YOUR INSTRUCTIONS |
Your response should contain each line of the data that includes "godoc".

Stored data
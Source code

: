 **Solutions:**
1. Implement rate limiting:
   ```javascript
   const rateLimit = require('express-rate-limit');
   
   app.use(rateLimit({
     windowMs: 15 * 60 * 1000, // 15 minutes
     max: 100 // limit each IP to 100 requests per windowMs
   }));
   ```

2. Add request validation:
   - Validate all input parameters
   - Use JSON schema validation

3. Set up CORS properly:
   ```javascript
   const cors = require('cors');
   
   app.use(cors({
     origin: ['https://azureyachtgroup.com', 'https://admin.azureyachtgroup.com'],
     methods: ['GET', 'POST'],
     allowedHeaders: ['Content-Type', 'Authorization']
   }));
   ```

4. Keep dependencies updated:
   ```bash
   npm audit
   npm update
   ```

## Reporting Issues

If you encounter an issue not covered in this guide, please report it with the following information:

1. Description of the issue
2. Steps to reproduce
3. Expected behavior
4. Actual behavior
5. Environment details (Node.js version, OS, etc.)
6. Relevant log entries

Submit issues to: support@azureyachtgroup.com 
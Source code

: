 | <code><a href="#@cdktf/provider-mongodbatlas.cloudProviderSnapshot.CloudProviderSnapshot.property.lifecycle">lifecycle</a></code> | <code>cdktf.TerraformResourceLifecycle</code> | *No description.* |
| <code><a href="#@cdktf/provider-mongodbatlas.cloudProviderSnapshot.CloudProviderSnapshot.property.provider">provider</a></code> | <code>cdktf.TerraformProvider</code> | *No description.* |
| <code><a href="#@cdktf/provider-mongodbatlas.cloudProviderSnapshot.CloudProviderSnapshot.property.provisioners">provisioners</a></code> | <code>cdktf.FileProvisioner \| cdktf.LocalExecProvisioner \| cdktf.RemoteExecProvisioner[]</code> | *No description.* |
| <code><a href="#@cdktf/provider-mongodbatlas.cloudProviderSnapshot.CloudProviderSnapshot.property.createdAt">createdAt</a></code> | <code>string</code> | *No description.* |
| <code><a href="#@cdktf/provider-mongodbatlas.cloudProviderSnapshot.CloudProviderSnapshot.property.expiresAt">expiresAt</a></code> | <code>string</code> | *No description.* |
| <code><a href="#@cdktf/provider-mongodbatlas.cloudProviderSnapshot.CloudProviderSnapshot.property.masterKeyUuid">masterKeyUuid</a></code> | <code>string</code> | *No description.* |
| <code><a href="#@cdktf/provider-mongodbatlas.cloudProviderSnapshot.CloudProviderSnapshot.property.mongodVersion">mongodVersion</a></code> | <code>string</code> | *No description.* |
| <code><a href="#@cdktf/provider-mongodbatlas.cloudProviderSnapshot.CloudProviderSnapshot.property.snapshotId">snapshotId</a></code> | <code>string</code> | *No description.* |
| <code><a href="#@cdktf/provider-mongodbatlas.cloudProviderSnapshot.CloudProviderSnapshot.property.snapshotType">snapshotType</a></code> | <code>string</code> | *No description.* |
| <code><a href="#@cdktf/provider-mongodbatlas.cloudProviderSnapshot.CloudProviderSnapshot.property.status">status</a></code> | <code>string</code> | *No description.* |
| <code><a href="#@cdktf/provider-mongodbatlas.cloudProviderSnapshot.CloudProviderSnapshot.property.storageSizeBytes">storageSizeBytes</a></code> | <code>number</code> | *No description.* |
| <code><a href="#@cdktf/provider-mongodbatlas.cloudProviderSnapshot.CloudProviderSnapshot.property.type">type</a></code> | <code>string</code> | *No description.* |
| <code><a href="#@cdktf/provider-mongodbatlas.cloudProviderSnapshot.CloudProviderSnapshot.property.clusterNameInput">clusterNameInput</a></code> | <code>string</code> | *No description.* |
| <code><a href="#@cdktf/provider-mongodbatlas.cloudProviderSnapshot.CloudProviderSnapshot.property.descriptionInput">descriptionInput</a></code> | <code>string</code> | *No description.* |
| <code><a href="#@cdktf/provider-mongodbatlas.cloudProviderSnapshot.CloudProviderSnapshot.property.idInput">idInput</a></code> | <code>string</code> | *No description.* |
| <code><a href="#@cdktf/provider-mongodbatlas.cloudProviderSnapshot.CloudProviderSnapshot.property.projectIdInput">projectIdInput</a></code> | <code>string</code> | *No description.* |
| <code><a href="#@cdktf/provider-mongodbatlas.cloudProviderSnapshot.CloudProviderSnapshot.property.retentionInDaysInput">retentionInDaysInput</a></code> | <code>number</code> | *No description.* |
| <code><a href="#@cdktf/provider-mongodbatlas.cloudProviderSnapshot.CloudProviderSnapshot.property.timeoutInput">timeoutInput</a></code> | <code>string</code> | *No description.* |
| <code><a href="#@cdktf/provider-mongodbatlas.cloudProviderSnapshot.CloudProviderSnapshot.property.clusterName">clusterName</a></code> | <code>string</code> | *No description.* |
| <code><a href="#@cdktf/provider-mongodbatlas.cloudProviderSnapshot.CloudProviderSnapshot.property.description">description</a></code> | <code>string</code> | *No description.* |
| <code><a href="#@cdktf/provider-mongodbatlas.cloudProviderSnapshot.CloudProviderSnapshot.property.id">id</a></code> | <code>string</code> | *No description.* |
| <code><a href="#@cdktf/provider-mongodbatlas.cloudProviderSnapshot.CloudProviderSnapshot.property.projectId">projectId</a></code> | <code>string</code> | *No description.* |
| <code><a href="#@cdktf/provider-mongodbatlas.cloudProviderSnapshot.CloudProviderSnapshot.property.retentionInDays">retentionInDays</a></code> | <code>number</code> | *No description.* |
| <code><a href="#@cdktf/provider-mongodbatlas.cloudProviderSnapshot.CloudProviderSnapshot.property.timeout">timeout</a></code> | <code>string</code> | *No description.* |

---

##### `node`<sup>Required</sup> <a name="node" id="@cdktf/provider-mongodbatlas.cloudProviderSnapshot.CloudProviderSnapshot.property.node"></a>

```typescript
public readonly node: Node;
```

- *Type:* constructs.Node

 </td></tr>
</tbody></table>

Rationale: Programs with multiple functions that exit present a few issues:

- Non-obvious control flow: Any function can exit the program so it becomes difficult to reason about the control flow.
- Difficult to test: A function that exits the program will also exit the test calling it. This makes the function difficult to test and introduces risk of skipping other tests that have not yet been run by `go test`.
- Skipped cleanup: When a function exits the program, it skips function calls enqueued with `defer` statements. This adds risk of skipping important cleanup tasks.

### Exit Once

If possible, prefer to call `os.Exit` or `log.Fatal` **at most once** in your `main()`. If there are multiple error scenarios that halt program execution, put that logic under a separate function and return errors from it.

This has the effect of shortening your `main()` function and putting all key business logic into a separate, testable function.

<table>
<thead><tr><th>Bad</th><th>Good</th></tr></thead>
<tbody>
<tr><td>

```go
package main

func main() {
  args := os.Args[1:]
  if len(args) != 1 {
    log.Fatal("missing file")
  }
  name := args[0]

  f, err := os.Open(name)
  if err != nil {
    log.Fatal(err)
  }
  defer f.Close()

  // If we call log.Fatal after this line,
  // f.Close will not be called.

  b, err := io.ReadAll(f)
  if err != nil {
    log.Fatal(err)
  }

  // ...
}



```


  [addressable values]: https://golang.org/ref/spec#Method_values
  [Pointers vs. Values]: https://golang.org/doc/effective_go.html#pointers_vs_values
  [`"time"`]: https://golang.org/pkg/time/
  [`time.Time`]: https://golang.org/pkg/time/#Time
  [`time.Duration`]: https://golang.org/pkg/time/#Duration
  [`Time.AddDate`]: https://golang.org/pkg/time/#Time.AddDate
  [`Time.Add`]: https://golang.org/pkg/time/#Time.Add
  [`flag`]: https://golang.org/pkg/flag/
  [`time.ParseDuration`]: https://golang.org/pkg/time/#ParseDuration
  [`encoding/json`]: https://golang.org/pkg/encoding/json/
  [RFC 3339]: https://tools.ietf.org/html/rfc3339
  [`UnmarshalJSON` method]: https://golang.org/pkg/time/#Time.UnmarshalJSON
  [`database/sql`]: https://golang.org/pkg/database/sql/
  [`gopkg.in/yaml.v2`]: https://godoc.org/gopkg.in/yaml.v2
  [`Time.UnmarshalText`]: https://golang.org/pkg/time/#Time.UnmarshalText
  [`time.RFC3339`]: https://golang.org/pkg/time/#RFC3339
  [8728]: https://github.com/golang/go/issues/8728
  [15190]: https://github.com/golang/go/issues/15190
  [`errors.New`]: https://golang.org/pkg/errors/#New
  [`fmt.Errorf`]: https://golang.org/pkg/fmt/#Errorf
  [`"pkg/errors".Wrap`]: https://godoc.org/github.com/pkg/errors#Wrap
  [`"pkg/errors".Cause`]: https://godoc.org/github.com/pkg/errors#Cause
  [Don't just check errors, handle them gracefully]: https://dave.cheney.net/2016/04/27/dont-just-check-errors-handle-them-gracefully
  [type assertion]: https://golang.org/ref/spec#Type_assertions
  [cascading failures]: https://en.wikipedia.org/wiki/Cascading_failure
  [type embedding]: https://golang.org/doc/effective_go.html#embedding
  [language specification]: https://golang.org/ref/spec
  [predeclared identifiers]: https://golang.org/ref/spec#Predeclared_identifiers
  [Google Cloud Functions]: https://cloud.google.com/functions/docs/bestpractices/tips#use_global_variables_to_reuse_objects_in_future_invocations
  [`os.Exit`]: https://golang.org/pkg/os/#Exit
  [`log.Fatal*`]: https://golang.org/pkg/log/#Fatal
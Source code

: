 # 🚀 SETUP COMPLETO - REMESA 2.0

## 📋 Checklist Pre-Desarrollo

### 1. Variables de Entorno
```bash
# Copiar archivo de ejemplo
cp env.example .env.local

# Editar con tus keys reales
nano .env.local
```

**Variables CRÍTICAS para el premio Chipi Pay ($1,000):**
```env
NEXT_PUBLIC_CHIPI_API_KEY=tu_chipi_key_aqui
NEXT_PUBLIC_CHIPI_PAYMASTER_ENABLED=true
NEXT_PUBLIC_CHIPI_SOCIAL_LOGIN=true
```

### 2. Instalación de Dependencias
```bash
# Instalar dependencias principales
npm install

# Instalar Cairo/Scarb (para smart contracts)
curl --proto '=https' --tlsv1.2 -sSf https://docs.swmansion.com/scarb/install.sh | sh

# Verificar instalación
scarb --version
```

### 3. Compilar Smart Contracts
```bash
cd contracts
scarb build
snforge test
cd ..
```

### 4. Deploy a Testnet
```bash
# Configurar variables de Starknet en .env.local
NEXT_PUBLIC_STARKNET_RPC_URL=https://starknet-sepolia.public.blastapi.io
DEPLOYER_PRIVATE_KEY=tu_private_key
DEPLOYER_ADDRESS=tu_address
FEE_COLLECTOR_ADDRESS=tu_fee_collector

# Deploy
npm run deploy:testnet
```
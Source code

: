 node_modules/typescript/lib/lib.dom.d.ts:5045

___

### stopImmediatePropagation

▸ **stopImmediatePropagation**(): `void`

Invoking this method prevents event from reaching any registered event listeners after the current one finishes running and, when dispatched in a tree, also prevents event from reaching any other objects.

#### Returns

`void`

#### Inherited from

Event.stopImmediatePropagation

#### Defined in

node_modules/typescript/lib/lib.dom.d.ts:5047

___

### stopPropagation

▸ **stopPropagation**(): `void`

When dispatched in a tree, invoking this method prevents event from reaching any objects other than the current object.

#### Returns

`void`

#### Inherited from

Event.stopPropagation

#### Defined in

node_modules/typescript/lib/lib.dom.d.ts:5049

RESPONSE TO THE EXERCISE |
  [`gopkg.in/yaml.v2`]: https://godoc.org/gopkg.in/yaml.v2
  [`"pkg/errors".Wrap`]: https://godoc.org/github.com/pkg/errors#Wrap
  [`"pkg/errors".Cause`]: https://godoc.org/github.com/pkg/errors#Cause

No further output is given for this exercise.